Saved entries
•••••

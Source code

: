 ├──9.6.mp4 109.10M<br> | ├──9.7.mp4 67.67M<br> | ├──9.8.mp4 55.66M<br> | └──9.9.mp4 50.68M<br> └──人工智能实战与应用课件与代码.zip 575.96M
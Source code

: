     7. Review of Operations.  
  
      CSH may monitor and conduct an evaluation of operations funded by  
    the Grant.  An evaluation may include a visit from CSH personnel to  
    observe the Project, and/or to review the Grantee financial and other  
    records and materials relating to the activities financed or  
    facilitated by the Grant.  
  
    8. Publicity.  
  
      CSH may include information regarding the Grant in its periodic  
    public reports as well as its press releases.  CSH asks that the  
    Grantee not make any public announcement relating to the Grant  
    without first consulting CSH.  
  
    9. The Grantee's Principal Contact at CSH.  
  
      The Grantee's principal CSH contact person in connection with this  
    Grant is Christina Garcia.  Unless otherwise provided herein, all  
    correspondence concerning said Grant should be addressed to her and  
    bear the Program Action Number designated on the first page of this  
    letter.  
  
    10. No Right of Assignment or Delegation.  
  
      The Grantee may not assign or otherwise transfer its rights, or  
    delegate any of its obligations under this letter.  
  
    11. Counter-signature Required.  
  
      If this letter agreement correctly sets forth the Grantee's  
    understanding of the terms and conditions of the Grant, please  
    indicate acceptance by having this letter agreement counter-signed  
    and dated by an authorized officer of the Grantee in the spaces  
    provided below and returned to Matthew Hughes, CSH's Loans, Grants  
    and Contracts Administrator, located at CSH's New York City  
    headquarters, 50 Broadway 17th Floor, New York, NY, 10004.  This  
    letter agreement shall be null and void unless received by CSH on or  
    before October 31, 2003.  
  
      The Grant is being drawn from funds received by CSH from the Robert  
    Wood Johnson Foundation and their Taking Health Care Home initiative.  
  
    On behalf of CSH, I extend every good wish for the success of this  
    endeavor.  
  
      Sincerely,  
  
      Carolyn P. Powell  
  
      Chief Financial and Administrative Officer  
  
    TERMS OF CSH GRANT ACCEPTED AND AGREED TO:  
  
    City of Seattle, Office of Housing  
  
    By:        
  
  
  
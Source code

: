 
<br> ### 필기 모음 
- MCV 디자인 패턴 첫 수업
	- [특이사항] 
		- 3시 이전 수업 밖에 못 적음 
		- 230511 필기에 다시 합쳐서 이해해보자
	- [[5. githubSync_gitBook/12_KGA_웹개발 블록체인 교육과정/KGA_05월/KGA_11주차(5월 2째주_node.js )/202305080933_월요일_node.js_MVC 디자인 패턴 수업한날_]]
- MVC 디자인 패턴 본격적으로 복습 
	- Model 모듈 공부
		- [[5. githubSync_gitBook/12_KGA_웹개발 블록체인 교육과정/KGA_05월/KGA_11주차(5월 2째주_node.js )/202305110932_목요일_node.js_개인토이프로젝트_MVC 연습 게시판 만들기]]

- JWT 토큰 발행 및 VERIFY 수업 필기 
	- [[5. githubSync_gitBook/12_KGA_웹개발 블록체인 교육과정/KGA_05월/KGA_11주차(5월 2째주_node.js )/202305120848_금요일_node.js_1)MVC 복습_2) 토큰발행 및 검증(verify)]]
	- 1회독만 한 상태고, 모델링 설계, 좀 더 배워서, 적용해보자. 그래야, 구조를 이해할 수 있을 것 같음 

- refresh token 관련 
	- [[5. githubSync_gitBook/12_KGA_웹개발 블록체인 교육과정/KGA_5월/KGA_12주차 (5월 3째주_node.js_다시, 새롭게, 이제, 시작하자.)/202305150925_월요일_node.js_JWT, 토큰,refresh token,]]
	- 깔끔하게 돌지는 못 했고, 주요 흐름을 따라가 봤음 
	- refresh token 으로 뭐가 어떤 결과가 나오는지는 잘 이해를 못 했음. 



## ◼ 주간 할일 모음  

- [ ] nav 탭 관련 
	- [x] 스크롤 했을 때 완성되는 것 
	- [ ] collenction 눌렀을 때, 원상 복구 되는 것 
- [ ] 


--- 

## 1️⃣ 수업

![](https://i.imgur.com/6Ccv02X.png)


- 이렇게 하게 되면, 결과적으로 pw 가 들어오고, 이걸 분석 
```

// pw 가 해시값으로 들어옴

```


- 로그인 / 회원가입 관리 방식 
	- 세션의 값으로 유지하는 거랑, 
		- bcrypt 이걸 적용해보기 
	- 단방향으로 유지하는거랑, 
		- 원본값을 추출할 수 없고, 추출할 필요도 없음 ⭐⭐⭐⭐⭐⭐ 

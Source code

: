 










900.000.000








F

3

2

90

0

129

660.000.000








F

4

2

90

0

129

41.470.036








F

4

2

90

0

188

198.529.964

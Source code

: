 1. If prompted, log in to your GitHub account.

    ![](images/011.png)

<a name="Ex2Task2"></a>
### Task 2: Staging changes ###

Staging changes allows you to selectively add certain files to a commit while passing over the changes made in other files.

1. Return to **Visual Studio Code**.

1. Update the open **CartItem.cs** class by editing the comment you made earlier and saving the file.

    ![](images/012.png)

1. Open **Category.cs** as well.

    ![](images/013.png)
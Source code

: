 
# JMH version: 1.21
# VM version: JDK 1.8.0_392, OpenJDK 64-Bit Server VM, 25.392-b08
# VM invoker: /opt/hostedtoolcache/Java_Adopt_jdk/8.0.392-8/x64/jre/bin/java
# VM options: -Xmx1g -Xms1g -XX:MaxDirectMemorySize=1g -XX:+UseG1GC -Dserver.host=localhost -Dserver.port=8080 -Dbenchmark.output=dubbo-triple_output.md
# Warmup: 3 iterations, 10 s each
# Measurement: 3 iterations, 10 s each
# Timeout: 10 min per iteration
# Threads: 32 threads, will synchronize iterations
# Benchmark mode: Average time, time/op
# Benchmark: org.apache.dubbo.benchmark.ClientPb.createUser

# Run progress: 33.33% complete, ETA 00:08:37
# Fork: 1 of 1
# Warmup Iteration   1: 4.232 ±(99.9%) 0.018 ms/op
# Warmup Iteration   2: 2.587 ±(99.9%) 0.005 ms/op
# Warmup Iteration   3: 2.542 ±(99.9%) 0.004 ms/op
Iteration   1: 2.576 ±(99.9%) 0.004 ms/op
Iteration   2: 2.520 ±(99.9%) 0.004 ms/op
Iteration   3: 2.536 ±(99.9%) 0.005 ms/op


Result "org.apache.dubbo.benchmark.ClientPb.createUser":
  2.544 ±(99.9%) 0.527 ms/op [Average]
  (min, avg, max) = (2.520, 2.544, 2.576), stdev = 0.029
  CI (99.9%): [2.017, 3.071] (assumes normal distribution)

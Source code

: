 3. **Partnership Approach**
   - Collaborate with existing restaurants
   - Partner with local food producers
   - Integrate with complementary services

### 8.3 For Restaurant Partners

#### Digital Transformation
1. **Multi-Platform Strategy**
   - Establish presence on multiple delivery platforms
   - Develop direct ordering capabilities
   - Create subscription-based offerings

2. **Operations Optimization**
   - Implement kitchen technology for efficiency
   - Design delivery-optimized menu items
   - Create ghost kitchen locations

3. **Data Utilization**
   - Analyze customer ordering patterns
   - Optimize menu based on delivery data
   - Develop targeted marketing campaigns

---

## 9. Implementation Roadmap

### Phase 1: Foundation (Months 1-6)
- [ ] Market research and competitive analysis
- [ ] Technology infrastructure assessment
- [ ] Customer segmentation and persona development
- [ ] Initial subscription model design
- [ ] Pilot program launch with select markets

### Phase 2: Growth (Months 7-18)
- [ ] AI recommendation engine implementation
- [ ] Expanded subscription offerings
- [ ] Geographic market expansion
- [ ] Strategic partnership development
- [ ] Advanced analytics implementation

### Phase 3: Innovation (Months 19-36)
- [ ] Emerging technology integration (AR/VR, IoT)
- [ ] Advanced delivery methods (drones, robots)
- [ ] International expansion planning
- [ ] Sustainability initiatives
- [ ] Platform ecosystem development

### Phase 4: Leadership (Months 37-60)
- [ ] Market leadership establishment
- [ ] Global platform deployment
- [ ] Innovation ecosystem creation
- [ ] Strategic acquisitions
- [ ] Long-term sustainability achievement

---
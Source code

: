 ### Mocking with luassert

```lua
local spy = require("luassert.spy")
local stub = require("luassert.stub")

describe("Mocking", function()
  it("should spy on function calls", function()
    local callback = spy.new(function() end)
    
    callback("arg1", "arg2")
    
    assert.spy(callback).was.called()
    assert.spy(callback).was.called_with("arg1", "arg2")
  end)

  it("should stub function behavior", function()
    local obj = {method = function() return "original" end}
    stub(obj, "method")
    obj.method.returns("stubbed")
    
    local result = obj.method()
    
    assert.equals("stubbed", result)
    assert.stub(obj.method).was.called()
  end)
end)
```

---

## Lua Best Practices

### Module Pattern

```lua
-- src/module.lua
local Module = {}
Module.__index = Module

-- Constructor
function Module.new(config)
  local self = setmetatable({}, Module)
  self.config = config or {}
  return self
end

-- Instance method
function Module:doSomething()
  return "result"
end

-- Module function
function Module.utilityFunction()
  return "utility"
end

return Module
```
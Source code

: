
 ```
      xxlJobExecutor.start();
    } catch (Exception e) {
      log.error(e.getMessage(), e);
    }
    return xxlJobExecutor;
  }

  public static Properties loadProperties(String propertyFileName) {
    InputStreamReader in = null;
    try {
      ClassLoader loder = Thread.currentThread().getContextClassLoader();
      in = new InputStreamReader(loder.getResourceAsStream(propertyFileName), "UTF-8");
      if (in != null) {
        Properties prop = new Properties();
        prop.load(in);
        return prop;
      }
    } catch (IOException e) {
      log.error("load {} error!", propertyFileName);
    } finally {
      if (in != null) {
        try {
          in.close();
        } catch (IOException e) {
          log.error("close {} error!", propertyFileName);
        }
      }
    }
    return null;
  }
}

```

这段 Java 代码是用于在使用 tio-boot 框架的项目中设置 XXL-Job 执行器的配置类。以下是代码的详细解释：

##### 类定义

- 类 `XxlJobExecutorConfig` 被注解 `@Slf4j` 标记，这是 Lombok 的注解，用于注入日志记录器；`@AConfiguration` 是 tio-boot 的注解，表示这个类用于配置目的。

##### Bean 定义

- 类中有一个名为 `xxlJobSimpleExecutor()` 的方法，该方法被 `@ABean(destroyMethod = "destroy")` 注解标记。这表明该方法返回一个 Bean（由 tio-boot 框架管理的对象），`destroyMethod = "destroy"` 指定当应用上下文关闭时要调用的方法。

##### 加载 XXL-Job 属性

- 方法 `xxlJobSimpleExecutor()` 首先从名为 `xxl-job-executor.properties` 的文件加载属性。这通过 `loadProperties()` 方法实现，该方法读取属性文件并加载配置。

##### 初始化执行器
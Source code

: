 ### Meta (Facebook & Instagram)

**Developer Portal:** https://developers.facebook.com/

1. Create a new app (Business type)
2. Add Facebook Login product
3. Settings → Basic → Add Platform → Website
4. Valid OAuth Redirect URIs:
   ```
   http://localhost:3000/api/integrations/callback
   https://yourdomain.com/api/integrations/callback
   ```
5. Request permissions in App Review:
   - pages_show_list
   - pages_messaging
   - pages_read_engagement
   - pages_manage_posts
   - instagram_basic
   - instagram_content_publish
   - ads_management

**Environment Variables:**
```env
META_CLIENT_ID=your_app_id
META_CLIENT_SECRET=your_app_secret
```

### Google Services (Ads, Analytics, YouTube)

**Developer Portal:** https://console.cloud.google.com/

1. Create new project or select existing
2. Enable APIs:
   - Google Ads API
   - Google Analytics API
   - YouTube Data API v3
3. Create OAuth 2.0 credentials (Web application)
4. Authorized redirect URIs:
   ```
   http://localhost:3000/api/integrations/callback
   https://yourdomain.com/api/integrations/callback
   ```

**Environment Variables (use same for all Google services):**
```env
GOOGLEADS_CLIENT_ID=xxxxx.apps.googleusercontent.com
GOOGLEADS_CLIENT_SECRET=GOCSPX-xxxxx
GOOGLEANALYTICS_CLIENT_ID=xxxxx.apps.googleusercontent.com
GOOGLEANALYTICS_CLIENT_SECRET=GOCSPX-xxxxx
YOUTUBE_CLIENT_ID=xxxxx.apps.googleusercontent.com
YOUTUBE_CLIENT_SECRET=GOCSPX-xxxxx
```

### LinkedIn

•••••

▸ **EXERCISE INSTRUCTIONS**
Beginning at the line with "2.520 ±(99.9%) 0.004 ms/op" and stopping after the line with "3. **Partnership Approach**", please write out every line of the data above exactly and nothing else.

▸ **SOLUTION TO THE PROBLEM**
Iteration   2: 2.520 ±(99.9%) 0.004 ms/op
Iteration   3: 2.536 ±(99.9%) 0.005 ms/op


Result "org.apache.dubbo.benchmark.ClientPb.createUser":
  2.544 ±(99.9%) 0.527 ms/op [Average]
  (min, avg, max) = (2.520, 2.544, 2.576), stdev = 0.029
  CI (99.9%): [2.017, 3.071] (assumes normal distribution)

Source code

: 3. **Partnership Approach**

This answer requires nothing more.